La communauté des tweeters avertis ne le voit pas de cet œil. Pas par aversion pour le symbole du cœur – qui pourrait s’opposer par principe au symbole universel de l’amour et de l’affection ? – mais parce que la fonctionnalité du signet, des plus utiles lorsqu’on est submergé en permanence par des avalanches de tweets pour se donner une chance de les retrouver, ajoute une couche de caractérisation très appréciée au sein du réseau. Les signets d’un utilisateur étant visibles par les autres, ils servent aussi de marqueurs, en plus des listes de ceux qu’il suit et de ceux qui le suivent. Sauf que l’usage du signet qui s’est instauré n’est pas celui de dénoter nécessairement une approbation comme le suggère le pouce du like de Facebook, ou le « +1 » de Google+. Même si la fonctionnalité reste la même, difficile d’assumer que sa signification restera inchangée dès lors qu’elle sera signalée par un cœur.
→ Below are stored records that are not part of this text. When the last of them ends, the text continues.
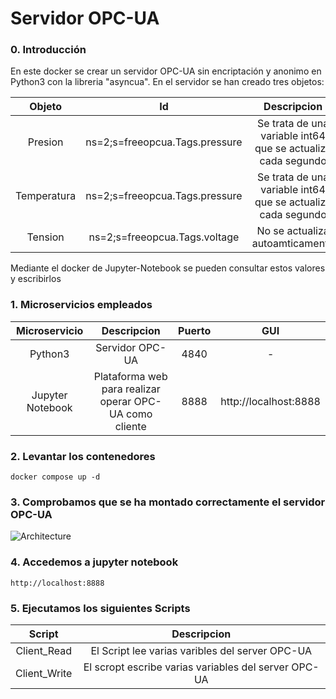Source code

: # Servidor OPC-UA

### 0. Introducción

En este docker se crear un servidor OPC-UA sin encriptación y anonimo en Python3 con la libreria "asyncua". En el servidor se han creado tres objetos:

| Objeto | Id | Descripcion | 
| :----: | :----: | :----: |  
| Presion | ns=2;s=freeopcua.Tags.pressure | Se trata de una variable int64 que se actualiza cada segundo |
| Temperatura | ns=2;s=freeopcua.Tags.pressure | Se trata de una variable int64 que se actualiza cada segundo |
| Tension | ns=2;s=freeopcua.Tags.voltage | No se actualiza autoamticamente |

Mediante el docker de Jupyter-Notebook se pueden consultar estos valores y escribirlos

### 1. Microservicios empleados

| Microservicio      | Descripcion | Puerto | GUI |
| :----:             |    :----:   |    :----:   |   :----:   |
| Python3    | Servidor OPC-UA        | 4840 | - |
| Jupyter Notebook   | Plataforma web para realizar operar OPC-UA como cliente  | 8888 | http://localhost:8888 |


### 2. Levantar los contenedores
```docker compose up -d```

### 3. Comprobamos que se ha montado correctamente el servidor OPC-UA

![Architecture](pantallazo.png)

### 4. Accedemos a jupyter notebook

```http://localhost:8888```

### 5. Ejecutamos los siguientes Scripts

| Script      | Descripcion | 
| :----:             |    :----:   |
| Client_Read    | El Script lee varias varibles del server OPC-UA       | 
| Client_Write   | El scropt escribe varias variables del server OPC-UA       |
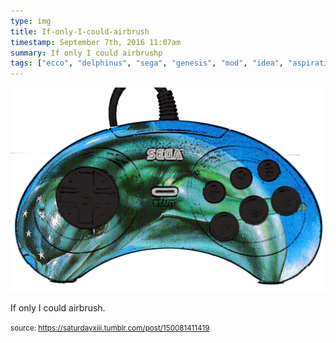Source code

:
```yaml
---
type: img
title: If-only-I-could-airbrush
timestamp: September 7th, 2016 11:07am
summary: If only I could airbrushp 
tags: ["ecco", "delphinus", "sega", "genesis", "mod", "idea", "aspiration", "controllers", "art"]
---
```

<img src="../media/150081411419.png"/>
                                                                                          <div class="caption"><p>If only I could airbrush.</p> </div>
                                    
                
                
                
                
                                
<small>source: https://saturdayxiii.tumblr.com/post/150081411419</small>
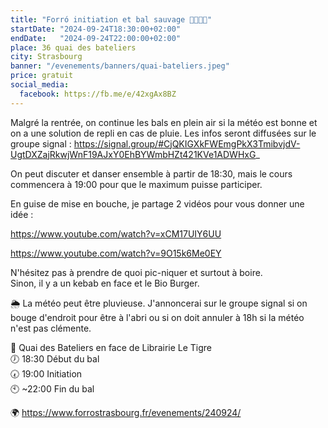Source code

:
 ```yaml
---
title: "Forró initiation et bal sauvage 💃🇧🇷🕺"
startDate: "2024-09-24T18:30:00+02:00"
endDate:   "2024-09-24T22:00:00+02:00"
place: 36 quai des bateliers
city: Strasbourg
banner: "/evenements/banners/quai-bateliers.jpeg"
price: gratuit
social_media:
  facebook: https://fb.me/e/42xgAx8BZ
---
```


Malgré la rentrée, on continue les bals en plein air si la météo est bonne et on a une solution de repli en cas de pluie. Les infos seront diffusées sur le groupe signal : https://signal.group/#CjQKIGXkFWEmgPkX3TmibvjdV-UgtDXZajRkwjWnF19AJxY0EhBYWmbHZt421KVe1ADWHxG_

On peut discuter et danser ensemble à partir de 18:30, mais le cours commencera à 19:00 pour que le maximum puisse participer.

En guise de mise en bouche, je partage 2 vidéos pour vous donner une idée :

https://www.youtube.com/watch?v=xCM17UIY6UU

https://www.youtube.com/watch?v=9O15k6Me0EY

N'hésitez pas à prendre de quoi pic-niquer et surtout à boire.  
Sinon, il y a un kebab en face et le Bio Burger.  

🌦️ La météo peut être pluvieuse. J'annoncerai sur le groupe signal si on bouge d'endroit pour être à l'abri ou si on doit annuler à 18h si la météo n'est pas clémente.

📌 Quai des Bateliers en face de Librairie Le Tigre  
🕖 18:30 Début du bal  
🕢 19:00 Initiation  
🕙 ~22:00 Fin du bal  

🌍 https://www.forrostrasbourg.fr/evenements/240924/
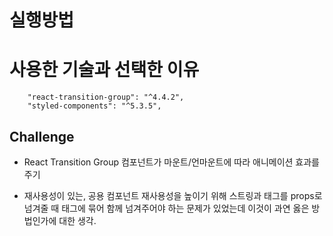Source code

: # 실행방법

# 사용한 기술과 선택한 이유

```
    "react-transition-group": "^4.4.2",
    "styled-components": "^5.3.5",
```

## Challenge

- React Transition Group
  컴포넌트가 마운트/언마운트에 따라 애니메이션 효과를 주기

- 재사용성이 있는, 공용 컴포넌트
  재사용성을 높이기 위해 스트링과 태그를 props로 넘겨줄 때 <Fragment> 태그에 묶어 함께 넘겨주어야 하는 문제가 있었는데 이것이 과연 옳은 방법인가에 대한 생각.

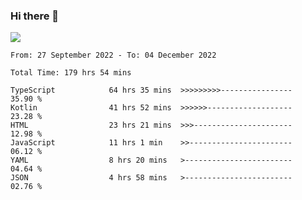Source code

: ### Hi there 👋

<!--<a href="https://github.com/search?o=desc&q=author%3Abushiyi&s=committer-date&type=Commits">-->
<!--    <img align="center" height = "178" src="https://github-readme-stats.vercel.app/api?username=bushiyi&count_private=true&show_icons=true&theme=noctis_minimus&hide=contribs&include_all_commits=true" />-->
<!--</a>-->
<!--<a href="https://github.com/bushiyi?tab=repositories">-->
<!--    <img align="center" height = "178" src="https://github-readme-stats.vercel.app/api/top-langs/?username=bushiyi&count_private=true&theme=noctis_minimus" />-->
<!--</a>-->
 
<!-- [![Ashutosh's github activity graph](https://activity-graph.herokuapp.com/graph?username=bushiyi&theme=react&bg_color=1B2932&point=698B69&line=698B69)](https://github.com/ashutosh00710/github-readme-activity-graph)
 -->


![](https://raw.githubusercontent.com/bushiyi/bushiyi/master/assets/github-contribution-grid-snake.svg)

<!--START_SECTION:waka-->

```text
From: 27 September 2022 - To: 04 December 2022

Total Time: 179 hrs 54 mins

TypeScript            64 hrs 35 mins  >>>>>>>>>----------------   35.90 %
Kotlin                41 hrs 52 mins  >>>>>>-------------------   23.28 %
HTML                  23 hrs 21 mins  >>>----------------------   12.98 %
JavaScript            11 hrs 1 min    >>-----------------------   06.12 %
YAML                  8 hrs 20 mins   >------------------------   04.64 %
JSON                  4 hrs 58 mins   >------------------------   02.76 %
```

<!--END_SECTION:waka-->


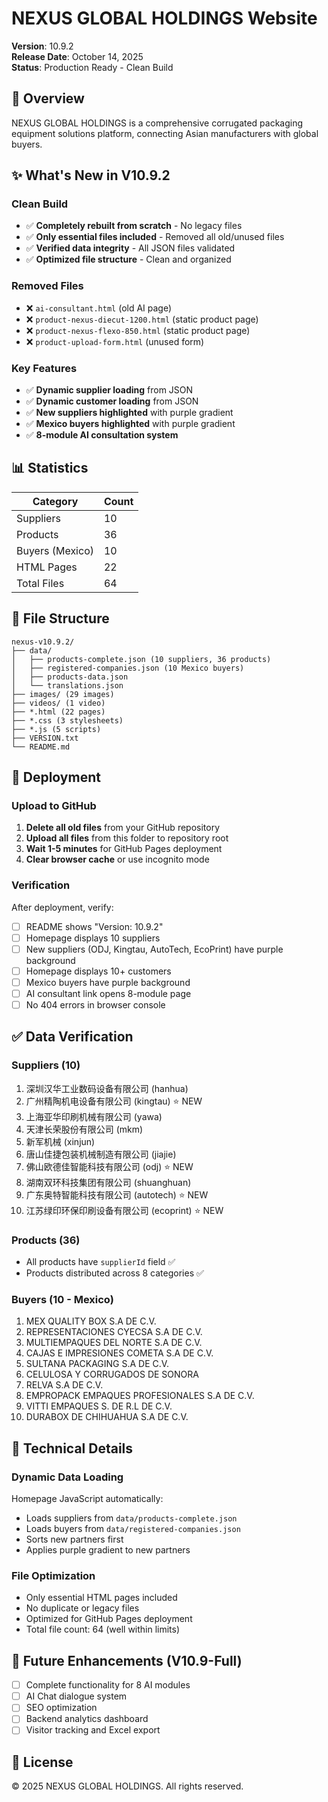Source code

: # NEXUS GLOBAL HOLDINGS Website

**Version**: 10.9.2  
**Release Date**: October 14, 2025  
**Status**: Production Ready - Clean Build

## 🎯 Overview

NEXUS GLOBAL HOLDINGS is a comprehensive corrugated packaging equipment solutions platform, connecting Asian manufacturers with global buyers.

## ✨ What's New in V10.9.2

### Clean Build
- ✅ **Completely rebuilt from scratch** - No legacy files
- ✅ **Only essential files included** - Removed all old/unused files
- ✅ **Verified data integrity** - All JSON files validated
- ✅ **Optimized file structure** - Clean and organized

### Removed Files
- ❌ `ai-consultant.html` (old AI page)
- ❌ `product-nexus-diecut-1200.html` (static product page)
- ❌ `product-nexus-flexo-850.html` (static product page)
- ❌ `product-upload-form.html` (unused form)

### Key Features
- ✅ **Dynamic supplier loading** from JSON
- ✅ **Dynamic customer loading** from JSON
- ✅ **New suppliers highlighted** with purple gradient
- ✅ **Mexico buyers highlighted** with purple gradient
- ✅ **8-module AI consultation system**

## 📊 Statistics

| Category | Count |
|----------|-------|
| Suppliers | 10 |
| Products | 36 |
| Buyers (Mexico) | 10 |
| HTML Pages | 22 |
| Total Files | 64 |

## 📁 File Structure

```
nexus-v10.9.2/
├── data/
│   ├── products-complete.json (10 suppliers, 36 products)
│   ├── registered-companies.json (10 Mexico buyers)
│   ├── products-data.json
│   └── translations.json
├── images/ (29 images)
├── videos/ (1 video)
├── *.html (22 pages)
├── *.css (3 stylesheets)
├── *.js (5 scripts)
├── VERSION.txt
└── README.md
```

## 🚀 Deployment

### Upload to GitHub

1. **Delete all old files** from your GitHub repository
2. **Upload all files** from this folder to repository root
3. **Wait 1-5 minutes** for GitHub Pages deployment
4. **Clear browser cache** or use incognito mode

### Verification

After deployment, verify:

- [ ] README shows "Version: 10.9.2"
- [ ] Homepage displays 10 suppliers
- [ ] New suppliers (ODJ, Kingtau, AutoTech, EcoPrint) have purple background
- [ ] Homepage displays 10+ customers
- [ ] Mexico buyers have purple background
- [ ] AI consultant link opens 8-module page
- [ ] No 404 errors in browser console

## ✅ Data Verification

### Suppliers (10)
1. 深圳汉华工业数码设备有限公司 (hanhua)
2. 广州精陶机电设备有限公司 (kingtau) ⭐ NEW
3. 上海亚华印刷机械有限公司 (yawa)
4. 天津长荣股份有限公司 (mkm)
5. 新军机械 (xinjun)
6. 唐山佳捷包装机械制造有限公司 (jiajie)
7. 佛山欧德佳智能科技有限公司 (odj) ⭐ NEW
8. 湖南双环科技集团有限公司 (shuanghuan)
9. 广东奥特智能科技有限公司 (autotech) ⭐ NEW
10. 江苏绿印环保印刷设备有限公司 (ecoprint) ⭐ NEW

### Products (36)
- All products have `supplierId` field ✅
- Products distributed across 8 categories ✅

### Buyers (10 - Mexico)
1. MEX QUALITY BOX S.A DE C.V.
2. REPRESENTACIONES CYECSA S.A DE C.V.
3. MULTIEMPAQUES DEL NORTE S.A DE C.V.
4. CAJAS E IMPRESIONES COMETA S.A DE C.V.
5. SULTANA PACKAGING S.A DE C.V.
6. CELULOSA Y CORRUGADOS DE SONORA
7. RELVA S.A DE C.V.
8. EMPROPACK EMPAQUES PROFESIONALES S.A DE C.V.
9. VITTI EMPAQUES S. DE R.L DE C.V.
10. DURABOX DE CHIHUAHUA S.A DE C.V.

## 🔧 Technical Details

### Dynamic Data Loading

Homepage JavaScript automatically:
- Loads suppliers from `data/products-complete.json`
- Loads buyers from `data/registered-companies.json`
- Sorts new partners first
- Applies purple gradient to new partners

### File Optimization

- Only essential HTML pages included
- No duplicate or legacy files
- Optimized for GitHub Pages deployment
- Total file count: 64 (well within limits)

## 🔮 Future Enhancements (V10.9-Full)

- [ ] Complete functionality for 8 AI modules
- [ ] AI Chat dialogue system
- [ ] SEO optimization
- [ ] Backend analytics dashboard
- [ ] Visitor tracking and Excel export

## 📄 License

© 2025 NEXUS GLOBAL HOLDINGS. All rights reserved.

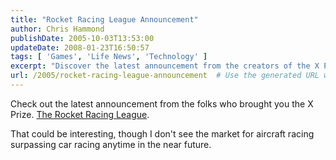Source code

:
 ```yaml
---
title: "Rocket Racing League Announcement"
author: Chris Hammond
publishDate: 2005-10-03T13:53:00
updateDate: 2008-01-23T16:50:57
tags: [ 'Games', 'Life News', 'Technology' ]
excerpt: "Discover the latest announcement from the creators of the X Prize - The Rocket Racing League. Will aircraft racing ever rival car racing? Find out more!"
url: /2005/rocket-racing-league-announcement  # Use the generated URL with year
---
```

<P>Check out the latest announcement from the folks who brought you the X Prize. <A href="https://www.rocketracingleague.com/">The Rocket Racing League</A>.</P> <P>That could be interesting, though I don't see the market for aircraft racing surpassing car racing anytime in the near future.</P>

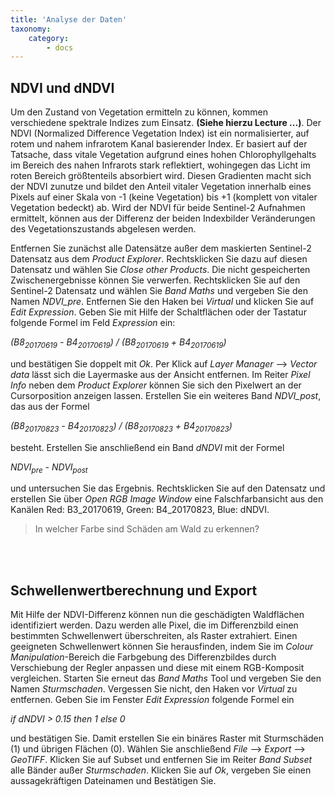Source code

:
 ```yaml
---
title: 'Analyse der Daten'
taxonomy:
    category:
        - docs
---
```

## NDVI und dNDVI

Um den Zustand von Vegetation ermitteln zu können, kommen verschiedene spektrale Indizes zum Einsatz. __(Siehe hierzu Lecture ...)__. Der NDVI (Normalized Difference Vegetation Index) ist ein normalisierter, auf rotem und nahem infrarotem Kanal basierender Index. Er basiert auf der Tatsache, dass vitale Vegetation aufgrund eines hohen Chlorophyllgehalts im Bereich des nahen Infrarots stark reflektiert, wohingegen das Licht im roten Bereich größtenteils absorbiert wird. Diesen Gradienten macht sich der NDVI zunutze und bildet den Anteil vitaler Vegetation innerhalb eines Pixels auf einer Skala von -1 (keine Vegetation) bis +1 (komplett von vitaler Vegetation bedeckt) ab. Wird der NDVI für beide Sentinel-2 Aufnahmen ermittelt, können aus der Differenz der beiden Indexbilder Veränderungen des Vegetationszustands abgelesen werden.

Entfernen Sie zunächst alle Datensätze außer dem maskierten Sentinel-2 Datensatz aus dem *Product Explorer*. Rechtsklicken Sie dazu auf diesen Datensatz und wählen Sie *Close other Products*. Die nicht gespeicherten Zwischenergebnisse können Sie verwerfen. Rechtsklicken Sie auf den Sentinel-2 Datensatz und wählen Sie *Band Maths* und vergeben Sie den Namen *NDVI_pre*. Entfernen Sie den Haken bei *Virtual* und klicken Sie auf *Edit Expression*. Geben Sie mit Hilfe der Schaltflächen oder der Tastatur folgende Formel im Feld *Expression* ein:

*(B8<sub>20170619</sub> - B4<sub>20170619</sub>) / (B8<sub>20170619</sub> + B4<sub>20170619</sub>)*

und bestätigen Sie doppelt mit *Ok*. Per Klick auf *Layer Manager* --> *Vector data* lässt sich die Layermaske aus der Ansicht entfernen. Im Reiter *Pixel Info* neben dem *Product Explorer* können Sie sich den Pixelwert an der Cursorposition anzeigen lassen. Erstellen Sie ein weiteres Band *NDVI_post*, das aus der Formel 

*(B8<sub>20170823</sub> - B4<sub>20170823</sub>) / (B8<sub>20170823</sub> + B4<sub>20170823</sub>)*

besteht. Erstellen Sie anschließend ein Band *dNDVI* mit der Formel 

*NDVI<sub>pre</sub> - NDVI<sub>post</sub>*

und untersuchen Sie das Ergebnis. Rechtsklicken Sie auf den Datensatz und erstellen Sie über *Open RGB Image Window* eine Falschfarbansicht aus den Kanälen Red: B3_20170619, Green: B4_20170823, Blue: dNDVI. 
> In welcher Farbe sind Schäden am Wald zu erkennen?

<br><br> 
## Schwellenwertberechnung und Export

Mit Hilfe der NDVI-Differenz können nun die geschädigten Waldflächen identifiziert werden. Dazu werden alle Pixel, die im Differenzbild einen bestimmten Schwellenwert überschreiten, als Raster extrahiert. Einen geeigneten Schwellenwert können Sie herausfinden, indem Sie im *Colour Manipulation*-Bereich die Farbgebung des Differenzbildes durch Verschiebung der Regler anpassen und diese mit einem RGB-Komposit vergleichen. Starten Sie erneut das *Band Maths* Tool und vergeben Sie den Namen *Sturmschaden*. Vergessen Sie nicht, den Haken vor *Virtual* zu entfernen. Geben Sie im Fenster *Edit Expression* folgende Formel ein 

*if dNDVI > 0.15 then 1 else 0*

und bestätigen Sie. Damit erstellen Sie ein binäres Raster mit Sturmschäden (1) und übrigen Flächen (0). Wählen Sie anschließend *File* --> *Export* --> *GeoTIFF*. Klicken Sie auf Subset und entfernen Sie im Reiter *Band Subset* alle Bänder außer *Sturmschaden*. Klicken Sie auf *Ok*, vergeben Sie einen aussagekräftigen Dateinamen und Bestätigen Sie. 
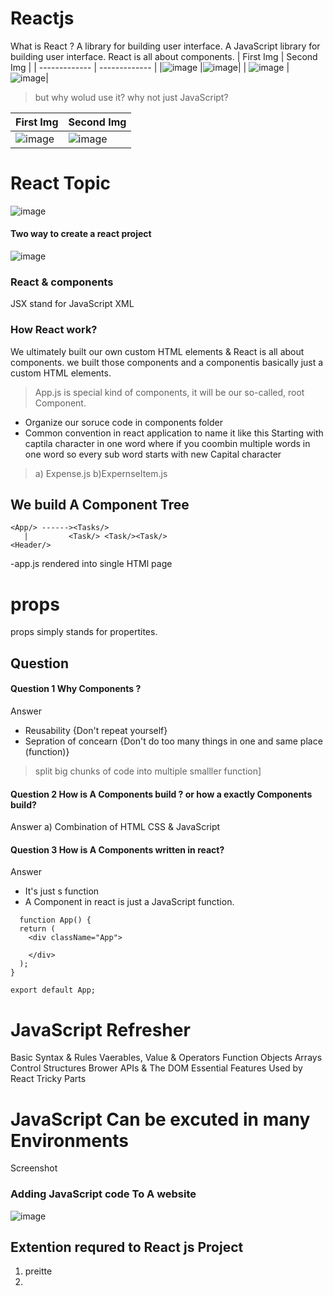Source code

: # Reactjs

What is React ?
A library for building user interface.
A JavaScript library for building user interface.
React is all about components.
| First Img  | Second Img |
| ------------- | ------------- |
|![image](https://github.com/TrickAndTrack/Reactjs/assets/73180409/4f792a18-15a5-45f9-ac0c-cb98cb8aec8a) |![image](https://github.com/TrickAndTrack/Reactjs/assets/73180409/cb7d5e8d-2b46-459d-8951-e894a63d0d63)|
| ![image](https://github.com/TrickAndTrack/Reactjs/assets/73180409/a46dab2c-d2ca-4d58-81a5-95bea33b3918) | ![image](https://github.com/TrickAndTrack/Reactjs/assets/73180409/9718107d-2703-42d6-83df-3e14e3519a91)|

> but why wolud use it?
> why not just JavaScript?

| First Img  | Second Img |
| ------------- | ------------- |
|![image](https://github.com/TrickAndTrack/Reactjs/assets/73180409/59e298d1-7586-4926-8e5b-cfc7142d2e38) |![image](https://github.com/TrickAndTrack/Reactjs/assets/73180409/77c58181-6ea5-4ba5-97ae-3c558790d66e)|

# React Topic
![image](https://github.com/TrickAndTrack/Reactjs/assets/73180409/2e2a9b79-9b39-4c99-9349-a6403aa46d38)

#### Two way to create a react project 
![image](https://github.com/TrickAndTrack/Reactjs/assets/73180409/2673abd2-21f5-4e62-8a7c-3d10c055b095)

### React & components

JSX stand for JavaScript XML

### How React work?
We ultimately built our own custom HTML elements & React is all about components.
we built those components and a componentis basically just a custom HTML elements.

> App.js is special kind of components, it will be our so-called, root Component.

- Organize our soruce code in components folder
- Common convention in react application to name it like this Starting with captila character in one word where if you coombin multiple words in one word so every sub word starts with new Capital character 
> a) Expense.js b)ExpernseItem.js 

## We build A Component Tree
```
<App/> ------><Tasks/>
   |         <Task/> <Task/><Task/>
<Header/>       
```
-app.js rendered into single HTMl page


# props

props simply stands for propertites.


## Question

#### Question 1 Why Components ?

Answer 
- Reusability {Don't repeat yourself}
- Sepration of concearn {Don't do too many things in one and same place (function)} 
> split big chunks of code into multiple smalller function] 


#### Question 2 How is A Components build ? or how a exactly Components build?

Answer a) Combination of HTML CSS & JavaScript

#### Question 3 How is A Components written in react?
Answer
- It's just s function 
- A Component in react is just  a JavaScript function.
```
  function App() {
  return (
    <div className="App">
     
    </div>
  );
}

export default App;
```
# JavaScript Refresher
Basic Syntax & Rules
Vaerables, Value & Operators
Function
Objects
Arrays
Control Structures
Brower APIs & The DOM
Essential Features Used by React 
Tricky Parts



# JavaScript Can be excuted in many Environments
Screenshot
### Adding JavaScript code To A website
![image](https://github.com/TrickAndTrack/Reactjs/assets/73180409/1c3b1a18-b126-4027-a520-9c3509742e48)

## Extention requred to React js Project
1) preitte 
2)
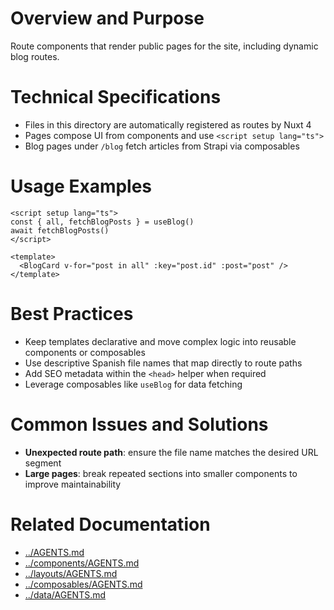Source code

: # Overview and Purpose
Route components that render public pages for the site, including dynamic blog routes.

# Technical Specifications
- Files in this directory are automatically registered as routes by Nuxt 4
- Pages compose UI from components and use `<script setup lang="ts">`
- Blog pages under `/blog` fetch articles from Strapi via composables

# Usage Examples
```vue
<script setup lang="ts">
const { all, fetchBlogPosts } = useBlog()
await fetchBlogPosts()
</script>

<template>
  <BlogCard v-for="post in all" :key="post.id" :post="post" />
</template>
```

# Best Practices
- Keep templates declarative and move complex logic into reusable components or composables
- Use descriptive Spanish file names that map directly to route paths
- Add SEO metadata within the `<head>` helper when required
- Leverage composables like `useBlog` for data fetching

# Common Issues and Solutions
- **Unexpected route path**: ensure the file name matches the desired URL segment
- **Large pages**: break repeated sections into smaller components to improve maintainability

# Related Documentation
- [../AGENTS.md](../AGENTS.md)
- [../components/AGENTS.md](../components/AGENTS.md)
- [../layouts/AGENTS.md](../layouts/AGENTS.md)
- [../composables/AGENTS.md](../composables/AGENTS.md)
- [../data/AGENTS.md](../data/AGENTS.md)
« Why are my fav stars now hearts twitter what have u done », a tweeté un utilisateur. « When did the stars become hearts on twitter??? Did this transformation happen over night?! I can't fav tweets anymore I have to LIKE THEM??! », s’est emporté un autre. Un troisième en a conclu que pour préserver le réseau tel qu’il l’appréciait, il fallait le nationaliser. « Comme si Internet avait besoin de plus de likes », a raillé un journaliste de Wired.
Twitter ne va sans doute pas se laisser impressionner par les cris de protestation de sa base d’utilisateurs la plus en vue, même si celle-ci représente une élite de leaders d’opinion composée notamment de journalistes, politiques et célébrités en tous genres. D’autres initiatives, comme celle des « Twitter Moments » qui s’apparente aux pratiques des posts suggérés de Facebook et font la joie des publicitaires, indiquent une stratégie délibérée qui risque le divorce avec cette catégorie d’utilisateurs expérimentés et la grande masse des internautes que l’on veut séduire pour faire tourner les compteurs. Pour ceux qui entendent passer en résistance face à l’adoption du cœur et utilisent Twitter surtout dans un navigateur sur leur ordinateur, une solution est déjà disponible sous forme d’une extension destinée au navigateur Chrome qui transforme les cœurs en étoiles. Un plaisantin a suggéré une échappatoire valable pour les apps : « L’app Twitter pour Blackberry a encore des étoiles pour les signets. Elle ne sera probablement pas actualisée pendant des années. »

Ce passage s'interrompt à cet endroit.